* Records for processing
○ ○ ○ ○ ○
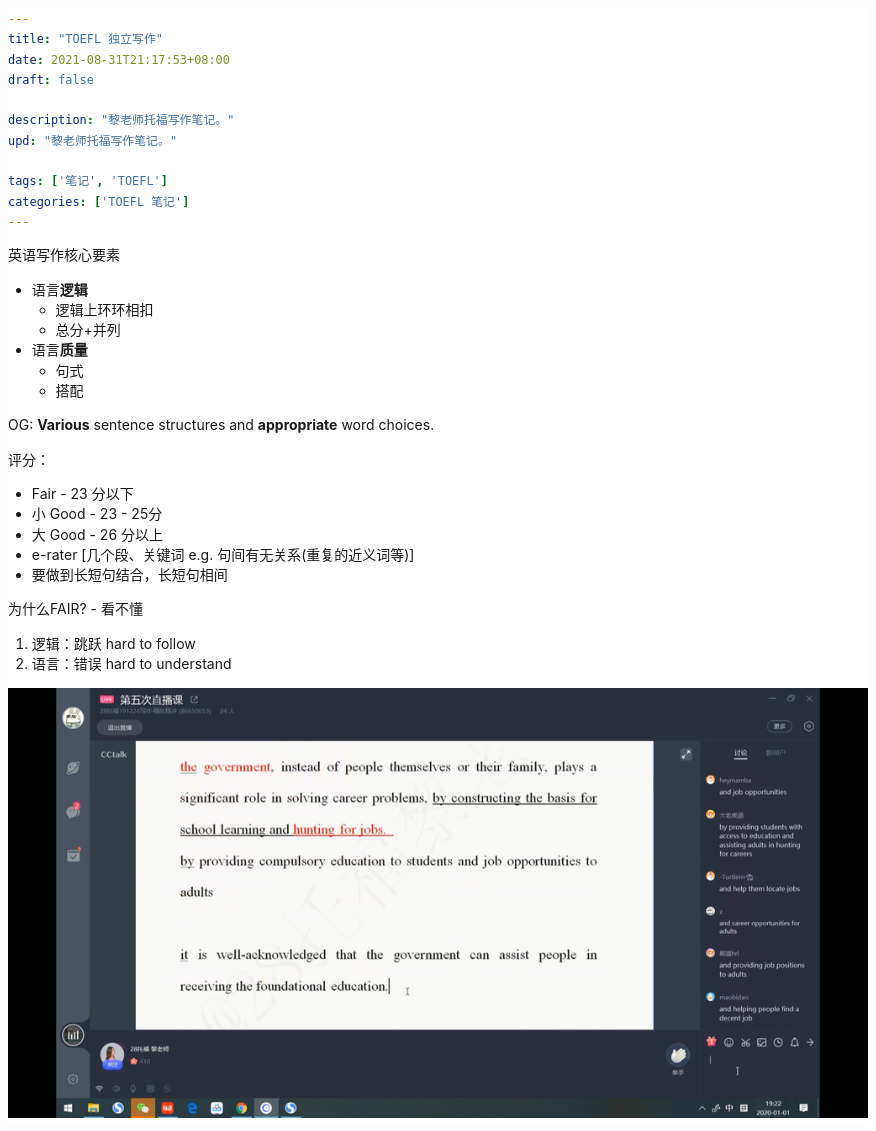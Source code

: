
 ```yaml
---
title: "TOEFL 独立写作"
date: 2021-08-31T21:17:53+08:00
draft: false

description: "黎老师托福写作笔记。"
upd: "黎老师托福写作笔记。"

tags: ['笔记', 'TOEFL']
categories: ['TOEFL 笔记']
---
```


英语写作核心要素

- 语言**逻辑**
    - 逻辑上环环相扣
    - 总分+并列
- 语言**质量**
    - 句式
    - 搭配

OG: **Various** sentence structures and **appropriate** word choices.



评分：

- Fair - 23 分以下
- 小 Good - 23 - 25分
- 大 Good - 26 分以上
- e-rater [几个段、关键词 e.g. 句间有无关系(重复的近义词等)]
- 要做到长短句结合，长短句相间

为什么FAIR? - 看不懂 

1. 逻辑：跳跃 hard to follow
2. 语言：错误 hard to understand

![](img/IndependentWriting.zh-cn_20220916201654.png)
○ ○ ○ ○ ○
* About this exercise
Exactly reproduce each record, leaving out any pictures.

* Response
Source code

:
 ```yaml
---
title: "TOEFL 独立写作"
date: 2021-08-31T21:17:53+08:00
draft: false

description: "黎老师托福写作笔记。"
upd: "黎老师托福写作笔记。"

tags: ['笔记', 'TOEFL']
categories: ['TOEFL 笔记']
---
```


英语写作核心要素

- 语言**逻辑**
    - 逻辑上环环相扣
    - 总分+并列
- 语言**质量**
    - 句式
    - 搭配

OG: **Various** sentence structures and **appropriate** word choices.



评分：

- Fair - 23 分以下
- 小 Good - 23 - 25分
- 大 Good - 26 分以上
- e-rater [几个段、关键词 e.g. 句间有无关系(重复的近义词等)]
- 要做到长短句结合，长短句相间

为什么FAIR? - 看不懂 

1. 逻辑：跳跃 hard to follow
2. 语言：错误 hard to understand

![](img/IndependentWriting.zh-cn_20220916201654.png)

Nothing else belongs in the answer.